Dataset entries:
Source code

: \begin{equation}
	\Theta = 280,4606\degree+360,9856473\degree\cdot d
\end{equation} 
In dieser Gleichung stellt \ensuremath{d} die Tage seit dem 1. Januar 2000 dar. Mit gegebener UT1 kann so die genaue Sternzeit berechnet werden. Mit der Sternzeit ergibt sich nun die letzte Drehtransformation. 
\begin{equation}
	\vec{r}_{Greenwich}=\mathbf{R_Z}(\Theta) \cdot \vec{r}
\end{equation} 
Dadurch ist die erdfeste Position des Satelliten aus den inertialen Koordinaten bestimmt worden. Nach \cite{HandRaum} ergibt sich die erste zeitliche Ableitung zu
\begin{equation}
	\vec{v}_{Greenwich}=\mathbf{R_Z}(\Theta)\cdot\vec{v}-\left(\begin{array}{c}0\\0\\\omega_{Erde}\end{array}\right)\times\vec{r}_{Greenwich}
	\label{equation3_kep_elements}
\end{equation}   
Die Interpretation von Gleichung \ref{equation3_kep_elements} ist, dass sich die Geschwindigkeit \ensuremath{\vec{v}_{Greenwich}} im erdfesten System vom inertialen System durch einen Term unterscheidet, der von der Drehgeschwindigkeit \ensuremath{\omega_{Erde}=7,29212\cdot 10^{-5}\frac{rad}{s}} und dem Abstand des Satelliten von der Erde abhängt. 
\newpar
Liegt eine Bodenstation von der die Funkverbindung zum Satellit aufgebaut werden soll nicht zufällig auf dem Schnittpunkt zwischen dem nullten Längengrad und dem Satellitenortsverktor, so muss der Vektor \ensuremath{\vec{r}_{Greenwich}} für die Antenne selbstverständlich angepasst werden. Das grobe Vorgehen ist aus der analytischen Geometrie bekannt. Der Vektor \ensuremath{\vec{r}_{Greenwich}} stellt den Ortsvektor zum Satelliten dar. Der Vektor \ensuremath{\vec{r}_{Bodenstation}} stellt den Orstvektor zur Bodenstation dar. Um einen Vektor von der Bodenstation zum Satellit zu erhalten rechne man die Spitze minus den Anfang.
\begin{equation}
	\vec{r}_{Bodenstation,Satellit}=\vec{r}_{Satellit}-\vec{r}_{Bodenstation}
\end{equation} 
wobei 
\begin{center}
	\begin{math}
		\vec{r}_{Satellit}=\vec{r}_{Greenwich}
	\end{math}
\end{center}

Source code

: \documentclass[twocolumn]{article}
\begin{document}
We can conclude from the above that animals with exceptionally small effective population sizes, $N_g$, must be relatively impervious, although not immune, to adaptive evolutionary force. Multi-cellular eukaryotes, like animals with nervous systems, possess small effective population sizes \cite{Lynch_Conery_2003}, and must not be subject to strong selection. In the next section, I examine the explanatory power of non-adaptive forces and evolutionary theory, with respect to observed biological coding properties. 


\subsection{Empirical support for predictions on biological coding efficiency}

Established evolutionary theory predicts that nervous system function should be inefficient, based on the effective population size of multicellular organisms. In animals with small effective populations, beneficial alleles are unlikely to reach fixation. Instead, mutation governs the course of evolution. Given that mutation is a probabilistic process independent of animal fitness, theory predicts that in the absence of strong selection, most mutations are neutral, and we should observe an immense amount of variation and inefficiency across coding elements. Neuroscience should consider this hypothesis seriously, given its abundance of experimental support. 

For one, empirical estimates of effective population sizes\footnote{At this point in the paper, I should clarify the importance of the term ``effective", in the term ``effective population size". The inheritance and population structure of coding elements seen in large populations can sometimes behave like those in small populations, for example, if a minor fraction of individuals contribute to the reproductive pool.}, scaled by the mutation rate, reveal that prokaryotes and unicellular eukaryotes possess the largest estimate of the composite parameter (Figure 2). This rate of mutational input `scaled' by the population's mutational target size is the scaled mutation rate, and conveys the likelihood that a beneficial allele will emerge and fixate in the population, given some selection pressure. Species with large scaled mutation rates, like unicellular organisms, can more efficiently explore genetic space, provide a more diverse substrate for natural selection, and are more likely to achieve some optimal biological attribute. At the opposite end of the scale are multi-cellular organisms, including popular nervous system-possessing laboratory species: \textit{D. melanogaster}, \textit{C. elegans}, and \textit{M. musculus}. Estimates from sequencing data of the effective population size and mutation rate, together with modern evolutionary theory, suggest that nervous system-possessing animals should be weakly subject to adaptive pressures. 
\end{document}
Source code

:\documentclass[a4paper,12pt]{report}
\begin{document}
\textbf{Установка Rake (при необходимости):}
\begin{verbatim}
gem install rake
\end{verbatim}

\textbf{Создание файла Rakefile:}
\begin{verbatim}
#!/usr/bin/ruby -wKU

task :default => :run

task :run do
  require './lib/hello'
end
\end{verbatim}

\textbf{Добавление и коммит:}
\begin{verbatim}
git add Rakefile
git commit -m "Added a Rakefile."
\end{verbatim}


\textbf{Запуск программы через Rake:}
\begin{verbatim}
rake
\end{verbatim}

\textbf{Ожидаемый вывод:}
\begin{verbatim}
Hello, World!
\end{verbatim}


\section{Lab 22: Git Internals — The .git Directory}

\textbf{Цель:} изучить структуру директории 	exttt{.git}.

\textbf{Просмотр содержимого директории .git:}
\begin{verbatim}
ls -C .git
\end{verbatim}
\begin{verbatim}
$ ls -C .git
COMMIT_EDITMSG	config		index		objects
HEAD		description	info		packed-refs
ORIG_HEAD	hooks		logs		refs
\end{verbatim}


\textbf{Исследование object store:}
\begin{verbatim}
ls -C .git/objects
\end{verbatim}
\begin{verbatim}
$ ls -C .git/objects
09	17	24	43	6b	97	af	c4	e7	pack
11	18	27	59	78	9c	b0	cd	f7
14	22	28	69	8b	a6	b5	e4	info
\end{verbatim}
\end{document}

* Assignment:
Check the records above and copy each line that has the string "директории".

* Completed task:
\textbf{Цель:} изучить структуру директории 	exttt{.git}.
\textbf{Просмотр содержимого директории .git:}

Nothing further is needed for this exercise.